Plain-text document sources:

____

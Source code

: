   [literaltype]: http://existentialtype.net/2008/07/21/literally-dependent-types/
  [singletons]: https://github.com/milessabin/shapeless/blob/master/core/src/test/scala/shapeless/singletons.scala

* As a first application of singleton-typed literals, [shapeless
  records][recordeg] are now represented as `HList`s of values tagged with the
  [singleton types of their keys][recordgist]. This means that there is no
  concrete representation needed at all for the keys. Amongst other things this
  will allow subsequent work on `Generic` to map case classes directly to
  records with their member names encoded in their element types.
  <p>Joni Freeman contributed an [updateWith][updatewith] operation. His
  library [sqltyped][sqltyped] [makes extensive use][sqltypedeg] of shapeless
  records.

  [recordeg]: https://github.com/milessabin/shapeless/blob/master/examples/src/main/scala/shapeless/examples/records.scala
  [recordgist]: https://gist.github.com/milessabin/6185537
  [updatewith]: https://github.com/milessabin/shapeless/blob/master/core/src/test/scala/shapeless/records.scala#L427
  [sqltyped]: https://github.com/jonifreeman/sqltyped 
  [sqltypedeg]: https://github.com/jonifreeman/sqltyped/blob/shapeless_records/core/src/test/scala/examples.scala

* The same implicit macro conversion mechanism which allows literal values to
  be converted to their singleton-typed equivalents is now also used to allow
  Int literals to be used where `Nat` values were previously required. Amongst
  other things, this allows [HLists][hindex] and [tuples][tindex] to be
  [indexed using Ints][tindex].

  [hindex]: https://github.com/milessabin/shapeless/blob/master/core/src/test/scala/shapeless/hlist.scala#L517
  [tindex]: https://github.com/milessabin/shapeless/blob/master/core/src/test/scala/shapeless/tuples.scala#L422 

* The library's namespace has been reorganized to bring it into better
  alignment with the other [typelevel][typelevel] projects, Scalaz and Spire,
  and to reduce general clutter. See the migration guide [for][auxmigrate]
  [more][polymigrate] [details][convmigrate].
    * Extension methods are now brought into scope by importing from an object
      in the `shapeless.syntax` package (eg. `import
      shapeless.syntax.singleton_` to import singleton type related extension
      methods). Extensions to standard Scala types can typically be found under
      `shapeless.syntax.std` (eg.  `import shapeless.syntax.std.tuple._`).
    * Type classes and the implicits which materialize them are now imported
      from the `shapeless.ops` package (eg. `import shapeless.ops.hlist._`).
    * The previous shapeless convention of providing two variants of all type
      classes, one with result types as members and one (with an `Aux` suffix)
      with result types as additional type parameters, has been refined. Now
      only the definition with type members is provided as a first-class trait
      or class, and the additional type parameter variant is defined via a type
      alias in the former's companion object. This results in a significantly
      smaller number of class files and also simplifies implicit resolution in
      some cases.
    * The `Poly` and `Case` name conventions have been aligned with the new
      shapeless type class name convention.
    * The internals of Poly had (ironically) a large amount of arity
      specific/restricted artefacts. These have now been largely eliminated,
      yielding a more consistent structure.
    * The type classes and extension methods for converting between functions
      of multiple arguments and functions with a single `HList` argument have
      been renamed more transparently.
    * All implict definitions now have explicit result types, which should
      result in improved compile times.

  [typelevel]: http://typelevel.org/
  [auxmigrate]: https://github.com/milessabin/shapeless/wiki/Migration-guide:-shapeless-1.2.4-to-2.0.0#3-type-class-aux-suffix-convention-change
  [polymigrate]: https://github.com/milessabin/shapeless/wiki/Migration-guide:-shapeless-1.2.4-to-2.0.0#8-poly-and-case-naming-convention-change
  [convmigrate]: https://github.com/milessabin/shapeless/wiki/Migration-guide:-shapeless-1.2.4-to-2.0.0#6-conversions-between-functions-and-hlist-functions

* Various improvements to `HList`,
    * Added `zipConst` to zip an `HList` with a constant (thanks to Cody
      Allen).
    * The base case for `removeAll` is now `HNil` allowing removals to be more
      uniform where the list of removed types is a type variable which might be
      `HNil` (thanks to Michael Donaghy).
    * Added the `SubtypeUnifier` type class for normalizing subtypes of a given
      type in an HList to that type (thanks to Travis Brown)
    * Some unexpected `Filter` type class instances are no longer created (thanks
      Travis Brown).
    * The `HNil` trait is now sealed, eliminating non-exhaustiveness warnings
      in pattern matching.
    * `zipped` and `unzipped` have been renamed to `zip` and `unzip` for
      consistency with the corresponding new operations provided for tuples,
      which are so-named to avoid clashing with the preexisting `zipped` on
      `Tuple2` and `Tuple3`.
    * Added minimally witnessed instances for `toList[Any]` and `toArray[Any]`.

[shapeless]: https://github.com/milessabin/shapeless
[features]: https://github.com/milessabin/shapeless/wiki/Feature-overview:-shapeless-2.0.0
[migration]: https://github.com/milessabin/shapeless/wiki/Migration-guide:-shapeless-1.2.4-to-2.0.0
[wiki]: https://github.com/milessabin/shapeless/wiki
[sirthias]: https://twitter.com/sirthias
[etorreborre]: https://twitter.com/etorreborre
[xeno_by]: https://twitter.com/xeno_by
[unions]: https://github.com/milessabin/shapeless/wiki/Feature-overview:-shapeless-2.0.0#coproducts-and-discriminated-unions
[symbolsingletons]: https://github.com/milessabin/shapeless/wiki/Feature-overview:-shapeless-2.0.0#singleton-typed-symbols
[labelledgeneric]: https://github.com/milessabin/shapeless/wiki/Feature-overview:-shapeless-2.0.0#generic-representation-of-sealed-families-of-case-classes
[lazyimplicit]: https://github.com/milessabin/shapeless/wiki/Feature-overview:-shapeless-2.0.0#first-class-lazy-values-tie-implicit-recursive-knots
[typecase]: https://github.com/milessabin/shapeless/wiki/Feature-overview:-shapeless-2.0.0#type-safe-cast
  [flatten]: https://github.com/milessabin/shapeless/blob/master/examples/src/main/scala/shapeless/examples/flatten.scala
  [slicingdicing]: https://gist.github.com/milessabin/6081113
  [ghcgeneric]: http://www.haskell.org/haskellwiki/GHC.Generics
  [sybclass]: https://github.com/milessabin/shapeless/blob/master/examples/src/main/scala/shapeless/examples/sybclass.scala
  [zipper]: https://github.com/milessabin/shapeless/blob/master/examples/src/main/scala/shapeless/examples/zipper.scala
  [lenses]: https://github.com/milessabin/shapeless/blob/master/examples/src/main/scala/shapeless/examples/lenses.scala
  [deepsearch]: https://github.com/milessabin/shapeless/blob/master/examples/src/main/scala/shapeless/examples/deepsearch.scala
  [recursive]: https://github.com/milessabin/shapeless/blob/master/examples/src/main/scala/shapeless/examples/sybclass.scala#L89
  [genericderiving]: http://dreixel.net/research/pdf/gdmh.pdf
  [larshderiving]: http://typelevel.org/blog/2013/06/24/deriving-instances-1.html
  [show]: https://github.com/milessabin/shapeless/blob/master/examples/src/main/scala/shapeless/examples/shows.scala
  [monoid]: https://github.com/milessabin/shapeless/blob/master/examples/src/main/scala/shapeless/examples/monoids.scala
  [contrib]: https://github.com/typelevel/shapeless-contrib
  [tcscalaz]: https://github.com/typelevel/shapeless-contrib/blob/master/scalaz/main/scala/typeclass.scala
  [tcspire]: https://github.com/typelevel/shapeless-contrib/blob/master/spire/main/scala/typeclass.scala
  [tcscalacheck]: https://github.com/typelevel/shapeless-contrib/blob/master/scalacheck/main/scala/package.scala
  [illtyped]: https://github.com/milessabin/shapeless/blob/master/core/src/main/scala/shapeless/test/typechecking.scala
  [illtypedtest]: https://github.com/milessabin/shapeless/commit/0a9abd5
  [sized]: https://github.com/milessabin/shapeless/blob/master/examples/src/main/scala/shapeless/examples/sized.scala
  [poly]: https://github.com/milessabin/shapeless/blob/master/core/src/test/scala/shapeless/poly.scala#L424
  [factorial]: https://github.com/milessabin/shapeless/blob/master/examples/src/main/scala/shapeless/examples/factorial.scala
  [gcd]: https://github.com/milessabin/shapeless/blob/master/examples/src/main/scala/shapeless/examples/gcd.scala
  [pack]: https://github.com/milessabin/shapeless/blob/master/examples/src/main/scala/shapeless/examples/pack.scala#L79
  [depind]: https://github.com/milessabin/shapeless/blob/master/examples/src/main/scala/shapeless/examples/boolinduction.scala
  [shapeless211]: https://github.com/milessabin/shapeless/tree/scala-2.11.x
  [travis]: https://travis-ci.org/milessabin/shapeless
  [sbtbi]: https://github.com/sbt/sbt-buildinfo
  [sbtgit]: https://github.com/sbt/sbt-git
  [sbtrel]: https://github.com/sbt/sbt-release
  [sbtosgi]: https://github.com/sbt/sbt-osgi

____

■ Work instruction
The answer must consist of every line from the data that contains the word "literals".

■ Exercise output
* As a first application of singleton-typed literals, [shapeless
  Int literals to be used where `Nat` values were previously required. Amongst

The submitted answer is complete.